Constitutional ambiguity: Some parts of the Constitution are mostly clear. For example age requirements and terms in office for members of congress and the President are not generally disputed, if at all. Other parts of the Constitution are ambiguous or even silent on important aspects of what the Constitution says or doesn't say.

For example, the paper described how the US Supreme Court got power to be the final decider of what is Constitutional and what isn't. The Founders could not decide the matter, so they left it ambiguous. The paper comments:
Early in the history of the United States, the Supreme Court began to exercise the power that it is most closely and famously associated with—its authority of judicial review. In its 1803 decision in Marbury v.

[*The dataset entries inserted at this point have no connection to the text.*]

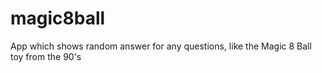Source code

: # magic8ball

App which shows random answer for any questions, like the Magic 8 Ball toy from the 90's
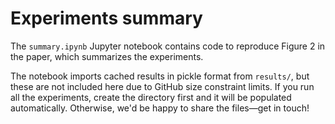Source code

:# Experiments summary

The `summary.ipynb` Jupyter notebook contains code
to reproduce Figure 2 in the paper,
which summarizes the experiments.

The notebook imports cached results in pickle format from `results/`,
but these are not included here due to GitHub size constraint limits.
If you run all the experiments, create the directory first
and it will be populated automatically.
Otherwise, we'd be happy to share the files&mdash;get in touch!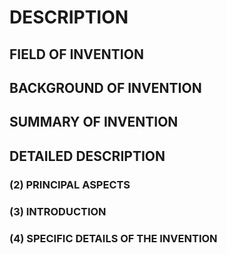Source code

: # DESCRIPTION

## FIELD OF INVENTION

## BACKGROUND OF INVENTION

## SUMMARY OF INVENTION

## DETAILED DESCRIPTION

### (2) PRINCIPAL ASPECTS

### (3) INTRODUCTION

### (4) SPECIFIC DETAILS OF THE INVENTION

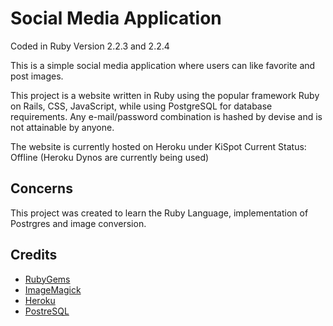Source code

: Social Media Application
=======================

Coded in Ruby Version 2.2.3 and 2.2.4 

This is a simple social media application where users can like favorite and post images.

This project is a website written in Ruby using the popular framework Ruby on Rails, CSS, JavaScript, while using PostgreSQL for database requirements. Any e-mail/password combination is hashed by devise and is not attainable by anyone.

The website is currently hosted on Heroku under KiSpot
Current Status: Offline (Heroku Dynos are currently being used)

Concerns
------

This project was created to learn the Ruby Language, implementation of Postrgres and image conversion.

Credits
-------

<ul>
  <li><a href="https://rubygems.org/">RubyGems</a></li>
  <li><a href="http://www.imagemagick.org/script/index.php">ImageMagick</a></li>
  <li><a href="https://www.heroku.com/">Heroku</a></li>
  <li><a href="http://www.postgresql.org/">PostreSQL</a></li>
</ul>


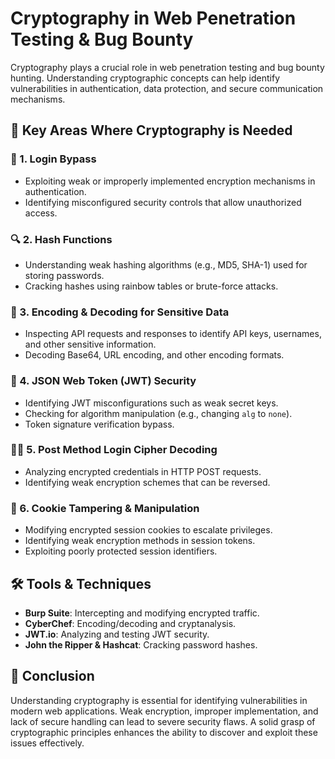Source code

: # Cryptography in Web Penetration Testing & Bug Bounty

Cryptography plays a crucial role in web penetration testing and bug bounty hunting. Understanding cryptographic concepts can help identify vulnerabilities in authentication, data protection, and secure communication mechanisms.

## 🔹 Key Areas Where Cryptography is Needed

### 🔑 1. Login Bypass
- Exploiting weak or improperly implemented encryption mechanisms in authentication.
- Identifying misconfigured security controls that allow unauthorized access.

### 🔍 2. Hash Functions
- Understanding weak hashing algorithms (e.g., MD5, SHA-1) used for storing passwords.
- Cracking hashes using rainbow tables or brute-force attacks.

### 🔄 3. Encoding & Decoding for Sensitive Data
- Inspecting API requests and responses to identify API keys, usernames, and other sensitive information.
- Decoding Base64, URL encoding, and other encoding formats.

### 📜 4. JSON Web Token (JWT) Security
- Identifying JWT misconfigurations such as weak secret keys.
- Checking for algorithm manipulation (e.g., changing `alg` to `none`).
- Token signature verification bypass.

### 🏴‍☠️ 5. Post Method Login Cipher Decoding
- Analyzing encrypted credentials in HTTP POST requests.
- Identifying weak encryption schemes that can be reversed.

### 🍪 6. Cookie Tampering & Manipulation
- Modifying encrypted session cookies to escalate privileges.
- Identifying weak encryption methods in session tokens.
- Exploiting poorly protected session identifiers.

## 🛠️ Tools & Techniques
- **Burp Suite**: Intercepting and modifying encrypted traffic.
- **CyberChef**: Encoding/decoding and cryptanalysis.
- **JWT.io**: Analyzing and testing JWT security.
- **John the Ripper & Hashcat**: Cracking password hashes.

## 🚀 Conclusion
Understanding cryptography is essential for identifying vulnerabilities in modern web applications. Weak encryption, improper implementation, and lack of secure handling can lead to severe security flaws. A solid grasp of cryptographic principles enhances the ability to discover and exploit these issues effectively.

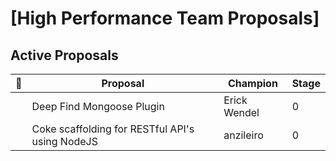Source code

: [High Performance Team Proposals]
====

## Active Proposals
 
| 🚀 | Proposal                                                                                                  | Champion                           | Stage |
|---|-----------------------------------------------------------------------------------------------------------|------------------------------------|-------|
|   | Deep Find Mongoose Plugin | Erick Wendel | 0 | 
|   | Coke scaffolding for RESTful API's using NodeJS | anzileiro | 0 |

Madison, the Supreme Court famously asserted and explained the foundations of its power to review the constitutionality of federal governmental action. During the two decades following its holding in Marbury, the Court decided additional cases that helped to establish its power to review the constitutionality of state governmental action. If a challenged governmental action is unconstitutional, the Court may strike it down, rendering it invalid. When performing the function of judicial review, the Court must necessarily ascertain the meaning of a given provision within the Constitution, often for the first time, before applying its interpretation of the Constitution to the particular governmental action under review.

That ambiguity reflected the deep, unresolvable disagreements among the Founding Fathers about where the power to decide constitutionality should reside. Given the ambiguity and social complexity, it is not clear than any one of the major modes of constitutional interpretation is necessarily universally authoritative or better than the others.

In view of increasing overt politicization of the federal judiciary, especially under President Trump and an extremist Republican Senate, it is reasonable to think that constitutional interpretation is going to increasingly conform to conservative Christian, pro-business and populist beliefs about what the Constitution means.

The questions all of this raises are mind boggling. Are federal judges morphing into nothing more than partisan politicians in black robes? Or, have they always been that way? Have they been that way in just the last 30 years or so? Should there be an accepted, authoritative mode of constitutional interpretation, or should federal judges and politicians have freedom to see what they want in the constitution? It is possible to establish a single mode of constitutional interpretation? Is it possible for our two-party political system to find and put ideologically less biased judges on the federal bench?